Extracted records:
=== Section Start ===
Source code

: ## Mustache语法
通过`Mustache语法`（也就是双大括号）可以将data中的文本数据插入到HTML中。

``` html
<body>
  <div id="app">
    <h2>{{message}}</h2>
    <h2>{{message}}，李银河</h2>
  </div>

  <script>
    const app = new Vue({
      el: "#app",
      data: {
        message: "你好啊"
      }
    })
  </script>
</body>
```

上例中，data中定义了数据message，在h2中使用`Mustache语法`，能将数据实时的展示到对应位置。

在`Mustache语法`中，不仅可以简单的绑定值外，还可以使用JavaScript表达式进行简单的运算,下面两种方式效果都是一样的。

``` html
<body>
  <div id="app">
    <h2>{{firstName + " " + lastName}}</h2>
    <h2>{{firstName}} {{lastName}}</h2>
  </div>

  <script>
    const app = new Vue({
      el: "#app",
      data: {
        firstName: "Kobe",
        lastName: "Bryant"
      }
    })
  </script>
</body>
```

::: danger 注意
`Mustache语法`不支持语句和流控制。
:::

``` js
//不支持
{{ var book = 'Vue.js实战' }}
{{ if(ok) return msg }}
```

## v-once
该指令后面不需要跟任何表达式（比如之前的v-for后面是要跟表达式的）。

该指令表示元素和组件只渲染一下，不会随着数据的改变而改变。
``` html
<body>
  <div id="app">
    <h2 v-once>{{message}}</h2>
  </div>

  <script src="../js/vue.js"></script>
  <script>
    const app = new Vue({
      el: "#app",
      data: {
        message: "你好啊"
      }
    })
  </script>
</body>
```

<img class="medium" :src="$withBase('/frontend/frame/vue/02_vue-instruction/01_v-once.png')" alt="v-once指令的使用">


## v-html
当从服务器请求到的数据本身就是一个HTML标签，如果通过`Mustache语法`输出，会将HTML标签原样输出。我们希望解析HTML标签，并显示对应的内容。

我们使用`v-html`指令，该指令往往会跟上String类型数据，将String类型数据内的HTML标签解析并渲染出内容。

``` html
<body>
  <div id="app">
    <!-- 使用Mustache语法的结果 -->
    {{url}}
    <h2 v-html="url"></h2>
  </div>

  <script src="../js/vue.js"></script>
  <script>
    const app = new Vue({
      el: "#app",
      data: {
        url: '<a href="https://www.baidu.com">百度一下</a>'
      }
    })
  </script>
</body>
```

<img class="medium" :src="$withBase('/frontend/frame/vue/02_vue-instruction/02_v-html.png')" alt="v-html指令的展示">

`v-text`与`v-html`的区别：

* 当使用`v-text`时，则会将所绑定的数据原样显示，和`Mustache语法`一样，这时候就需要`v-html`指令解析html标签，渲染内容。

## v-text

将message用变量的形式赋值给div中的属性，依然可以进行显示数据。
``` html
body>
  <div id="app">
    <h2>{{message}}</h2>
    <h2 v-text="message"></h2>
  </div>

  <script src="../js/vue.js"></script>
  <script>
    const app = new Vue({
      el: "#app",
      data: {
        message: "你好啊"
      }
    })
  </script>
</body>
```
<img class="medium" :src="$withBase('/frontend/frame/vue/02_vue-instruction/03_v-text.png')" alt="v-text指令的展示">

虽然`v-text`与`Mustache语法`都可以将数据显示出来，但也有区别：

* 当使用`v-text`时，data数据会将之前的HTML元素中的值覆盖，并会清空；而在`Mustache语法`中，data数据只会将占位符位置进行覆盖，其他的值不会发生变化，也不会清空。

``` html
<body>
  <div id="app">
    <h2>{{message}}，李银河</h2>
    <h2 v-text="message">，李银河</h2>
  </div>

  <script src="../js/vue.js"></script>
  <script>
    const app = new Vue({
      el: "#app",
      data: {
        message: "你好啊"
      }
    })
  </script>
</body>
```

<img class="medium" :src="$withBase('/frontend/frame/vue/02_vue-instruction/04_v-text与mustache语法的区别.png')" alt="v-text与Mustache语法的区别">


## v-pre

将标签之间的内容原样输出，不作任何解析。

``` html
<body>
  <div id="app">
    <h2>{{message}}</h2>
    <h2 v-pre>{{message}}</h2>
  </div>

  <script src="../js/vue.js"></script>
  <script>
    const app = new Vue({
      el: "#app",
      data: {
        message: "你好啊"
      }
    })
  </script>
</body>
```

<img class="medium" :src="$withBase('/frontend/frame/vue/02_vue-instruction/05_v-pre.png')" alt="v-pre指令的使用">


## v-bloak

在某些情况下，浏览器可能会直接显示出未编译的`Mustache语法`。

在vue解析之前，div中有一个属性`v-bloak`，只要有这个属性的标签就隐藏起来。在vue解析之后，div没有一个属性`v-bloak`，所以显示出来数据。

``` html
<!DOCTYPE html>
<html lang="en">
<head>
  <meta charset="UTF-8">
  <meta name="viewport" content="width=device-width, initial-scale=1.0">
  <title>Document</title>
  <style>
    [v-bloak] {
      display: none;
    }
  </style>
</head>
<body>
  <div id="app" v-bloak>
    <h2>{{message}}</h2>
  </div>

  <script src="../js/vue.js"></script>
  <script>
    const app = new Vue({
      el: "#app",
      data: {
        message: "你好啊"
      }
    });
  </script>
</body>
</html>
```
=== Section End ===
Task description
Wherever the string "firstName" appears in a line above, copy that line.

Task response
    <h2>{{firstName + " " + lastName}}</h2>
    <h2>{{firstName}} {{lastName}}</h2>
        firstName: "Kobe",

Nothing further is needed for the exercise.